TF2和Python中BERT预处理模型的问题
我正在尝试使用BERT来做一个文本分类的项目。但是我一直遇到一个错误:
ValueError Traceback (most recent call last)
Cell In[37], line 4
2 text_input = tf.keras.Input(shape=(), dtype=tf.string, name='text')
3 bert_preprocess = hub.KerasLayer(preprocess_url, name='preprocessing')
----> 4 preprocessed_text = bert_preprocess(text_input)
5 bert_encoder = hub.KerasLayer(encoder_url,
6 trainable=True,
7 name='BERT_encoder')
8 outputs = bert_encoder(preprocessed_text)
ValueError: Exception encountered when calling layer 'preprocessing' (type KerasLayer).
A KerasTensor is symbolic: it's a placeholder for a shape an a dtype. It doesn't have any actual numerical value. You cannot convert it to a NumPy array.
Call arguments received by layer 'preprocessing' (type KerasLayer):
• inputs=<KerasTensor shape=(None,), dtype=string, sparse=None, name=text>
• training=None
A KerasTensor is symbolic: it's a placeholder for a shape an a dtype. It doesn't have any actual numerical value. You cannot convert it to a NumPy array.
在构建这个模型时:
preprocess_url = 'https://www.kaggle.com/models/tensorflow/bert/frameworks/TensorFlow2/variations/en-uncased-preprocess/versions/3'
encoder_url = 'https://www.kaggle.com/models/tensorflow/bert/frameworks/TensorFlow2/variations/bert-en-uncased-l-12-h-768-a-12/versions/2'
# Bert Layers
text_input = tf.keras.Input(shape=(), dtype=tf.string, name='text')
bert_preprocess = hub.KerasLayer(preprocess_url, name='preprocessing')
preprocessed_text = bert_preprocess(text_input)
bert_encoder = hub.KerasLayer(encoder_url,
trainable=True,
name='BERT_encoder')
outputs = bert_encoder(preprocessed_text)
# Neural network layers
l = tf.keras.layers.Dropout(0.1)(outputs['pooled_output'])

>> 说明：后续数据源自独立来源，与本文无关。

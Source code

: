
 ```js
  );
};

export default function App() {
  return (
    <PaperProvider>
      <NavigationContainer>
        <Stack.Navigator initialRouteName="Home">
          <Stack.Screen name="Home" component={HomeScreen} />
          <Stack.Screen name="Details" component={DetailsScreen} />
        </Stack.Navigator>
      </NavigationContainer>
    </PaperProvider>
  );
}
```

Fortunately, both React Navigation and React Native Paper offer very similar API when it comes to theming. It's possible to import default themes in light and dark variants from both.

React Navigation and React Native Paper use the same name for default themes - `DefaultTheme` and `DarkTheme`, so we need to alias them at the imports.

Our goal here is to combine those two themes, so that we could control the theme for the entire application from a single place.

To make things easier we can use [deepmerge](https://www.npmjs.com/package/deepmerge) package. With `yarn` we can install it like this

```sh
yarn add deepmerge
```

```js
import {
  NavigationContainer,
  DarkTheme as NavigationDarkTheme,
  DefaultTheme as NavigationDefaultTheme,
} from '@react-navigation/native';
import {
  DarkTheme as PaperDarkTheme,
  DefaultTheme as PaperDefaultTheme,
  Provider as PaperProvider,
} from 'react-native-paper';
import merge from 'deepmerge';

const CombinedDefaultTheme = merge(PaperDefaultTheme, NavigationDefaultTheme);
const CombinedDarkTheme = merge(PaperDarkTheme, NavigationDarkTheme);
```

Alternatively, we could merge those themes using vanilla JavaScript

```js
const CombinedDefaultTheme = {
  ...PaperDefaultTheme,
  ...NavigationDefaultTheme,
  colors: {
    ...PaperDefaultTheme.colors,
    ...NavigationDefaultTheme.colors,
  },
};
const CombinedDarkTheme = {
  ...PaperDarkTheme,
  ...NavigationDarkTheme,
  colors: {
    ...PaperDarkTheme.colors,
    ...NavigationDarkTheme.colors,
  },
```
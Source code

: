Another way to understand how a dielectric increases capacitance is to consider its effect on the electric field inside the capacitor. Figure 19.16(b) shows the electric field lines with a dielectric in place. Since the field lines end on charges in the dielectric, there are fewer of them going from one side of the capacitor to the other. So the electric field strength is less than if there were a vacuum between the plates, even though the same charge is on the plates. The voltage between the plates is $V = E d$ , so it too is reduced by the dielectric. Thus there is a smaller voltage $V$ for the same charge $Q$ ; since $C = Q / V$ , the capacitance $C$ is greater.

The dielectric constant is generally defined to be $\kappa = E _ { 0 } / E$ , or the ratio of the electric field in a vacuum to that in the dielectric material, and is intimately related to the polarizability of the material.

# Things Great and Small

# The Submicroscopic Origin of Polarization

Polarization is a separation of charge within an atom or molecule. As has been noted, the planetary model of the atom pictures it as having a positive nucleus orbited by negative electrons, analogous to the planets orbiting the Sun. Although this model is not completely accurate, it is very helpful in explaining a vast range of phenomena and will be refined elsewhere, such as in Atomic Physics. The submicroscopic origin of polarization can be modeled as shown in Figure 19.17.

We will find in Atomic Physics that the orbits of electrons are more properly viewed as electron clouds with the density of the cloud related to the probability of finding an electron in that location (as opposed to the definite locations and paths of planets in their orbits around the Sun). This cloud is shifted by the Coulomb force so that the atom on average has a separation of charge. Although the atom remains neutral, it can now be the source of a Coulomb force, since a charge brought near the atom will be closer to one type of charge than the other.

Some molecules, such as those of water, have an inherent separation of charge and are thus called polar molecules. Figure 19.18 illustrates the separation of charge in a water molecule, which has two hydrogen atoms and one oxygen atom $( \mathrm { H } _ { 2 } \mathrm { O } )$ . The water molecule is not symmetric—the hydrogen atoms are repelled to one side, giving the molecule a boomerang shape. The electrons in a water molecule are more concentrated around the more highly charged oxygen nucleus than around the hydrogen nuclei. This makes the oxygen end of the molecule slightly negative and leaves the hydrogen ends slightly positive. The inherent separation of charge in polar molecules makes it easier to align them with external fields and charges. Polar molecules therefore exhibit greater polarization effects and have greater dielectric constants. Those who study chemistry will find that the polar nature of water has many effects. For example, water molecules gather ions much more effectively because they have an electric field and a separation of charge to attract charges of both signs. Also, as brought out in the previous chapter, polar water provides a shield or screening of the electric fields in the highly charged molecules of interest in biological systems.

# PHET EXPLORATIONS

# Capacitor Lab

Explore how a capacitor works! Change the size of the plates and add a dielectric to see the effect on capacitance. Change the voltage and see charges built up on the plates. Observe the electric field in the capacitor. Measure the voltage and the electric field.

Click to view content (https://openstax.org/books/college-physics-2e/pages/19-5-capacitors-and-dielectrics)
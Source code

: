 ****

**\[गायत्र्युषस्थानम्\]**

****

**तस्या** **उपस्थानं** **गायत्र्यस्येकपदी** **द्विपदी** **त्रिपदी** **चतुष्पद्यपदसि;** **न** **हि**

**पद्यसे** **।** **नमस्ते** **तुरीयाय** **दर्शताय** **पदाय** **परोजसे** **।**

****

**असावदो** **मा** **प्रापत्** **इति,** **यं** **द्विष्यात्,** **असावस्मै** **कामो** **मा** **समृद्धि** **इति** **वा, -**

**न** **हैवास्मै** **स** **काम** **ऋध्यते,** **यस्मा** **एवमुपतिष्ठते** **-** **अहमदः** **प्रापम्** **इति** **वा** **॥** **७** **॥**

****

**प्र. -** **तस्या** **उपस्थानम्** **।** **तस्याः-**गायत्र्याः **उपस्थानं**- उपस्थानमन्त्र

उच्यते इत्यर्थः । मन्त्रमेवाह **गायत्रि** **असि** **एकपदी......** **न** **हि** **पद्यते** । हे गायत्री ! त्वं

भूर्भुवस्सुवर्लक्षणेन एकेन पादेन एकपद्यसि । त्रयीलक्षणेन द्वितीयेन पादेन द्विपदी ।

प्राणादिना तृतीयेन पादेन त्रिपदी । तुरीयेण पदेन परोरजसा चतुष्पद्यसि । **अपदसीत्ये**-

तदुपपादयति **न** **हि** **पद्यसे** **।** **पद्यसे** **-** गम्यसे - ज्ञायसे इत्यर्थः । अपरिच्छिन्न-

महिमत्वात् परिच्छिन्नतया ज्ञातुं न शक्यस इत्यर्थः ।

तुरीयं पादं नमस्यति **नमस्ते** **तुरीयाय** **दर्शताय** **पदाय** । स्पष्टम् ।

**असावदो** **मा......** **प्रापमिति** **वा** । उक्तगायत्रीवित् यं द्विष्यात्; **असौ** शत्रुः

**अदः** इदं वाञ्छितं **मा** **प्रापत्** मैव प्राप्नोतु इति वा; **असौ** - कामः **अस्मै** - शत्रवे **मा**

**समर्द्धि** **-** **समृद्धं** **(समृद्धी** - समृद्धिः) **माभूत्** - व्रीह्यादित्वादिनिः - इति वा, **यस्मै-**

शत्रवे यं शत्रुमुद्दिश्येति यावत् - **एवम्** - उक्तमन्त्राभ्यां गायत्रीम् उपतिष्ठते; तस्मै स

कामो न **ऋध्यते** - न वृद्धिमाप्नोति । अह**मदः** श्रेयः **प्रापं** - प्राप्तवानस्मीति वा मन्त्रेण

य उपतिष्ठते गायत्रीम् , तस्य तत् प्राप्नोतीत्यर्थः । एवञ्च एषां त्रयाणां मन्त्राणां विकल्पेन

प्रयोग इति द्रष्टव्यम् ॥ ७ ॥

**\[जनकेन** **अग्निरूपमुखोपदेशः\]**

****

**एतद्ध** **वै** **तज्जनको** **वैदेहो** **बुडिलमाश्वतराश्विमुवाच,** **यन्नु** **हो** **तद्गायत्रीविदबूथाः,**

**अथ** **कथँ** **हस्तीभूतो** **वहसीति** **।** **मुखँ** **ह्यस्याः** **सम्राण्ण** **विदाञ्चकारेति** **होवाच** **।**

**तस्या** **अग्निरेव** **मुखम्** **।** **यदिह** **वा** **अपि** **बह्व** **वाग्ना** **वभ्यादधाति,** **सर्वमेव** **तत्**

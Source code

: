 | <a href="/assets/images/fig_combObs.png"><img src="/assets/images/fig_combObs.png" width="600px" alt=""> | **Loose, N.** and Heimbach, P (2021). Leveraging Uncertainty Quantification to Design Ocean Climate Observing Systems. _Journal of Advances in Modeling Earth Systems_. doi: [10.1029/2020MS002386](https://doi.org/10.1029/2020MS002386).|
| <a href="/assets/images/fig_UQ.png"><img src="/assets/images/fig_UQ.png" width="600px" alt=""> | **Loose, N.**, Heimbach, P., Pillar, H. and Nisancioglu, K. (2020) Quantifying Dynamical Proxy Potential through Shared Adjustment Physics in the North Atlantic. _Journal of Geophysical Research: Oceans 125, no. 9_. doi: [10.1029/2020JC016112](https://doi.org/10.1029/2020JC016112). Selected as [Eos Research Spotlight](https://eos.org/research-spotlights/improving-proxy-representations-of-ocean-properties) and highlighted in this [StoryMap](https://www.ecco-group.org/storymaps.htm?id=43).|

l = tf.keras.layers.Dense(num_classes, activation='softmax', name='output')(l)
# Construct final model
model = tf.keras.Model(inputs=[text_input], outputs=[l])
我看了无数的教程,甚至还用了tensorflow文档上的那些示例,但即使我复制粘贴,它们还是不管用。我尝试了不同版本的tf、tf-text和tf-hub。我在这个项目中使用的是tensorflow-gpu-jupyter的docker容器。
这是我安装库的方式:
!pip install "tensorflow-text"
!pip install "tf-models-official"
!pip install "tensorflow-hub"
版本如下: Tensorflow: 2.16.1 tensorflow-text: 2.16.1 tensorflow-hub: 0.16.1
我在其他论坛看到的关于这个问题的建议是运行 tf.config.run_functions_eagerly(True)
,但这也没用。
任何帮助都很重要。如果你知道怎么解决,请回复我。
1 个回答
0
我也不是专家,但我遇到过同样的问题。我是通过使用一个稍微旧一点的tf版本来解决这个问题的,具体操作是:
!pip install -U "tensorflow-text==2.15.*"
!pip install -U "tf-models-official==2.15.*"
顺便提一下,我是在Google Colab上运行脚本的(我知道这有时候有它自己的一些特别之处..)。